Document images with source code
::::::
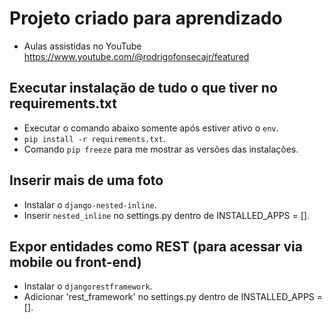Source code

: # Projeto criado para aprendizado
- Aulas assistidas no YouTube https://www.youtube.com/@rodrigofonsecajr/featured

## Executar instalação de tudo o que tiver no requirements.txt
- Executar o comando abaixo somente após estiver ativo o `env`.
- `pip install -r requirements.txt`.
- Comando `pip freeze` para me mostrar as versões das instalações.

## Inserir mais de uma foto
- Instalar o `django-nested-inline`.
- Inserir `nested_inline` no settings.py dentro de INSTALLED_APPS = [].

## Expor entidades como REST (para acessar via mobile ou front-end)
- Instalar o `djangorestframework`.
- Adicionar 'rest_framework' no settings.py dentro de INSTALLED_APPS = [].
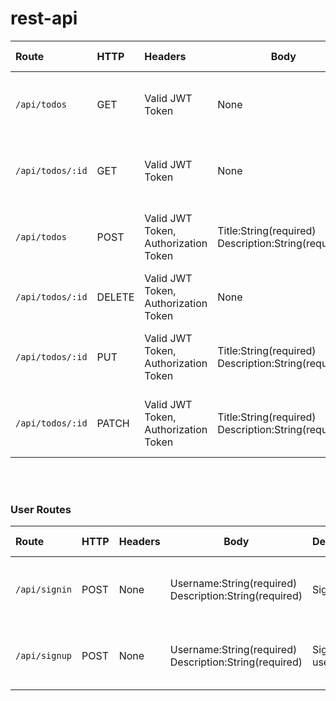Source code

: # rest-api


| Route            | HTTP   | Headers                              | Body                                                    | Description                              | Response Success                                             | Response Error    |
| :--------------- | :----- | :----------------------------------- | ------------------------------------------------------- | ---------------------------------------- | ------------------------------------------------------------ | ----------------- |
| `/api/todos`     | GET    | Valid JWT Token                      | None                                                    | Get all user's todos                     | Show all the todo list in `array of object` :<br/> [{ id: Integer,title: String,description:String}] with status code 200 | Status code : 400 |
| `/api/todos/:id` | GET    | Valid JWT Token                      | None                                                    | Get a single todo (Owner only)           | Show specific the todo list in as` object` :<br/> { id: Integer,title: String,description:String} with status code 200 | Status code : 400 |
| `/api/todos`     | POST   | Valid JWT Token, Authorization Token | Title:String(required)<br>Description:String(required)  | Create a todo (Authenticated users only) | Show created todo list in as` object` :<br/> { id: Integer,title: String,description:String} with status code 201 | Status code : 400 |
| `/api/todos/:id` | DELETE | Valid JWT Token, Authorization Token | None                                                    | Delete a todo (Owner only)               |                                                              | Status code : 400 |
| `/api/todos/:id` | PUT    | Valid JWT Token, Authorization Token | Title:String(required)<br/>Description:String(required) | Update a todo with new info (Owner only) | Show updated todo list in as` object` :<br/> { id: Integer,title: String,description:String} with status code 200 | Status code : 400 |
| `/api/todos/:id` | PATCH  | Valid JWT Token, Authorization Token | Title:String(required)<br/>Description:String(required) | Update a todo with new info (Owner only) | Show updated todo list in as` object` :<br/> { id: Integer,title: String,description:String} with status code 200 | Status code : 400 |



<br/><br/>
### User Routes
| Route           | HTTP | Headers | Body                                                       | Description  | Response Success                                             | Response Error    |
| :-------------- | :--- | :------ | ---------------------------------------------------------- | ------------ | ------------------------------------------------------------ | ----------------- |
| `/api/signin` | POST | None    | Username:String(required)<br>Description:String(required)  | Sign in user | Show all the todo list in an `object` :<br/> { msg: String,token:string } with status code 200 | Status code : 400 |
| `/api/signup` | POST | None    | Username:String(required)<br/>Description:String(required) | Sign up user | Show specific the todo list in as ` object` :<br/> { id: Integer,title: String,description:String} with status code 201 | Status code : 400 |
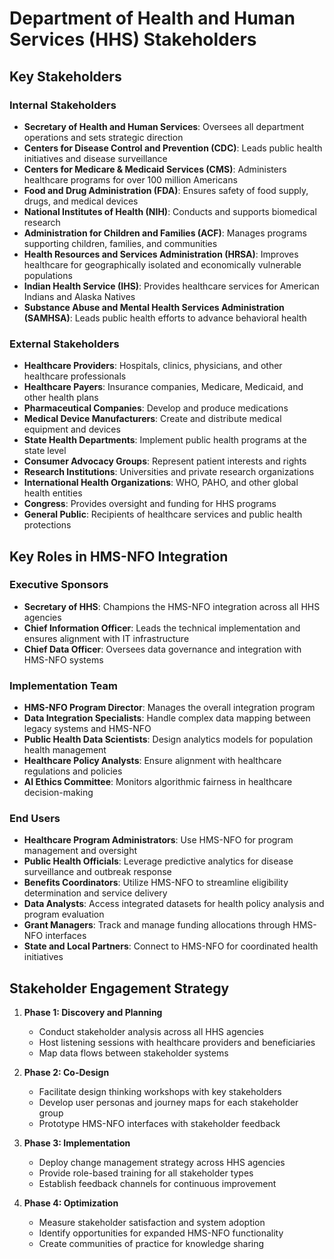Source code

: # Department of Health and Human Services (HHS) Stakeholders

## Key Stakeholders

### Internal Stakeholders
- **Secretary of Health and Human Services**: Oversees all department operations and sets strategic direction
- **Centers for Disease Control and Prevention (CDC)**: Leads public health initiatives and disease surveillance
- **Centers for Medicare & Medicaid Services (CMS)**: Administers healthcare programs for over 100 million Americans
- **Food and Drug Administration (FDA)**: Ensures safety of food supply, drugs, and medical devices
- **National Institutes of Health (NIH)**: Conducts and supports biomedical research
- **Administration for Children and Families (ACF)**: Manages programs supporting children, families, and communities
- **Health Resources and Services Administration (HRSA)**: Improves healthcare for geographically isolated and economically vulnerable populations
- **Indian Health Service (IHS)**: Provides healthcare services for American Indians and Alaska Natives
- **Substance Abuse and Mental Health Services Administration (SAMHSA)**: Leads public health efforts to advance behavioral health

### External Stakeholders
- **Healthcare Providers**: Hospitals, clinics, physicians, and other healthcare professionals
- **Healthcare Payers**: Insurance companies, Medicare, Medicaid, and other health plans
- **Pharmaceutical Companies**: Develop and produce medications
- **Medical Device Manufacturers**: Create and distribute medical equipment and devices
- **State Health Departments**: Implement public health programs at the state level
- **Consumer Advocacy Groups**: Represent patient interests and rights
- **Research Institutions**: Universities and private research organizations
- **International Health Organizations**: WHO, PAHO, and other global health entities
- **Congress**: Provides oversight and funding for HHS programs
- **General Public**: Recipients of healthcare services and public health protections

## Key Roles in HMS-NFO Integration

### Executive Sponsors
- **Secretary of HHS**: Champions the HMS-NFO integration across all HHS agencies
- **Chief Information Officer**: Leads the technical implementation and ensures alignment with IT infrastructure
- **Chief Data Officer**: Oversees data governance and integration with HMS-NFO systems

### Implementation Team
- **HMS-NFO Program Director**: Manages the overall integration program
- **Data Integration Specialists**: Handle complex data mapping between legacy systems and HMS-NFO
- **Public Health Data Scientists**: Design analytics models for population health management
- **Healthcare Policy Analysts**: Ensure alignment with healthcare regulations and policies
- **AI Ethics Committee**: Monitors algorithmic fairness in healthcare decision-making

### End Users
- **Healthcare Program Administrators**: Use HMS-NFO for program management and oversight
- **Public Health Officials**: Leverage predictive analytics for disease surveillance and outbreak response
- **Benefits Coordinators**: Utilize HMS-NFO to streamline eligibility determination and service delivery
- **Data Analysts**: Access integrated datasets for health policy analysis and program evaluation
- **Grant Managers**: Track and manage funding allocations through HMS-NFO interfaces
- **State and Local Partners**: Connect to HMS-NFO for coordinated health initiatives

## Stakeholder Engagement Strategy
1. **Phase 1: Discovery and Planning**
   - Conduct stakeholder analysis across all HHS agencies
   - Host listening sessions with healthcare providers and beneficiaries
   - Map data flows between stakeholder systems
   
2. **Phase 2: Co-Design**
   - Facilitate design thinking workshops with key stakeholders
   - Develop user personas and journey maps for each stakeholder group
   - Prototype HMS-NFO interfaces with stakeholder feedback
   
3. **Phase 3: Implementation**
   - Deploy change management strategy across HHS agencies
   - Provide role-based training for all stakeholder types
   - Establish feedback channels for continuous improvement
   
4. **Phase 4: Optimization**
   - Measure stakeholder satisfaction and system adoption
   - Identify opportunities for expanded HMS-NFO functionality
   - Create communities of practice for knowledge sharing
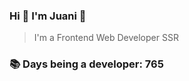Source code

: ### Hi 👋 I&#39;m Juani 🦁

> I&#39;m a Frontend Web Developer SSR

### 📚 Days being a developer: 765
::::::
** To do **
Determine how many lines in the data contain the string "Headers", and give the number only.

** Final answer **
2